De afweging of er gronden zijn om inbreuk te maken op het aanwezigheidsrecht, waarop nader wordt ingegaan in paragraaf 3, moet worden onderscheiden van de verschijningsplicht voor bepaalde verdachten zoals is voorzien in de Wet uitbreiding slachtofferrechten (Stb. 2021, 220). Anders dan een recht waarop alleen onder omstandigheden een inbreuk gemaakt mag worden, gaat het daarbij om een plicht waarvan iemand kan worden ontheven. De genoemde wet voorziet daartoe in uitzonderingsgronden op grond waarvan de rechter kan beslissen dat de verplichte verschijning van de verdachte achterwege blijft (artikel 258a, tweede lid, Sv). De verdachte kan dan, als hij dat wenst, afzien van deelname aan de zitting, omdat hij van de verschijningsplicht is ontheven.

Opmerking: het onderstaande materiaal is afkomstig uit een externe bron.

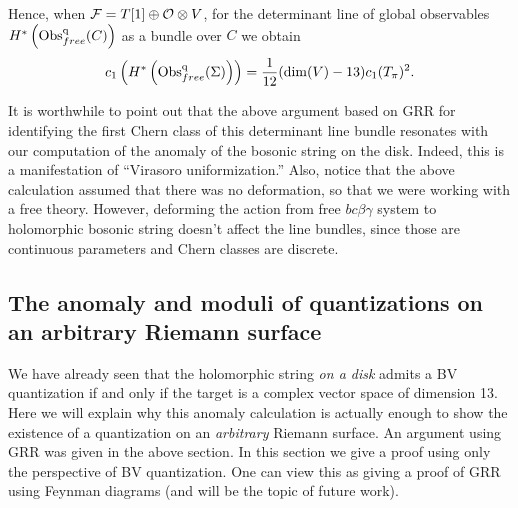 Hence, when $\mathcal F = T[1] \oplus \mathcal O \otimes V$, for the determinant line of global observables $H^*\left({\rm Obs}^{\rm q}_{free}(C)\right)$ as a bundle over $C$ we obtain
\[
c_1\left(H^*\left({\rm Obs}^{\rm q}_{free}(\Sigma)\right)\right) = \frac{1}{12} (\dim(V) - 13) c_1(T_\pi)^2 .
\]


It is worthwhile to point out that the above argument based on GRR for identifying the first Chern class of this determinant line bundle resonates with our computation of the anomaly of the bosonic string on the disk. Indeed, this is a manifestation of ``Virasoro uniformization.'' 
Also, notice that the above calculation assumed that there was no deformation, so that we were working with a free theory. 
However, deforming the action from free $bc\beta\gamma$ system to holomorphic bosonic string doesn't affect the line bundles, since those are continuous parameters and Chern classes are discrete.

\subsection{The anomaly and moduli of quantizations on an arbitrary Riemann surface}

We have already seen that the holomorphic string {\it on a disk} admits a BV quantization if and only if the target is a complex vector space of dimension 13.
Here we will explain why this anomaly calculation is actually enough to show the existence of a quantization on an {\it arbitrary} Riemann surface. 
An argument using GRR was given in the above section. 
In this section we give a proof using only the perspective of BV quantization.
One can view this as giving a proof of GRR using Feynman diagrams (and will be the topic of future work).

Als de rechter geen aanleiding ziet tot toepassing van die uitzonderingsgronden is de verdachte verplicht te verschijnen en moet hij ook worden aangevoerd. Doet zich nu het geval voor dat ten aanzien van de verschijningsplichtige verdachte ernstige veiligheidsrisico’s bestaan, dan kan de rechter vervolgens alsnog beslissen dat deelname van de verdachte via videoconferentie noodzakelijk is in het bijzondere belang van de beveiliging van de zitting of van het vervoer naar of van de zitting. Tot de in artikel 258a Sv genoemde «zwaarwegende belangen» van de verdachte, het slachtoffer of een van de andere procesdeelnemers die een uitzondering op de verschijningsplicht rechtvaardigen kan ook de veiligheid van een slachtoffer, getuige of een van de andere procesdeelnemers worden gerekend (Kamerstukken II 2019/20, 35 349, nr. 6, p. 33). Die veiligheid valt echter niet (geheel) samen met de risico’s met betrekking tot de beveiliging van de zitting of het vervoer van en naar de zitting waarop het besluit ziet. Bij dat laatste moet eerder worden gedacht aan het risico van aanslagen op de verdachte of het gerechtsgebouw waarin de zitting plaatsvindt, of aan gewelddadige ontsnappingspogingen.

Deelname van de verdachte aan de zitting via videoconferentie geldt in juridisch opzicht als verschijning en leidt tot een procedure op tegenspraak. Het is in beginsel dus mogelijk om aan de verschijningsverplichting te voldoen via videoconferentie.

Zoals bij de totstandkoming van de Wet uitbreiding slachtofferrechten is overwogen, ligt het niet direct voor de hand om videoverbinding toe te passen bij een verdachte voor wie de verschijningsplicht geldt, nu deze juist is ingegeven door het belang dat wordt gehecht aan de daadwerkelijke, fysieke aanwezigheid van de verdachte op de zitting (Kamerstukken II 2019/20, 35 349, nr. 3).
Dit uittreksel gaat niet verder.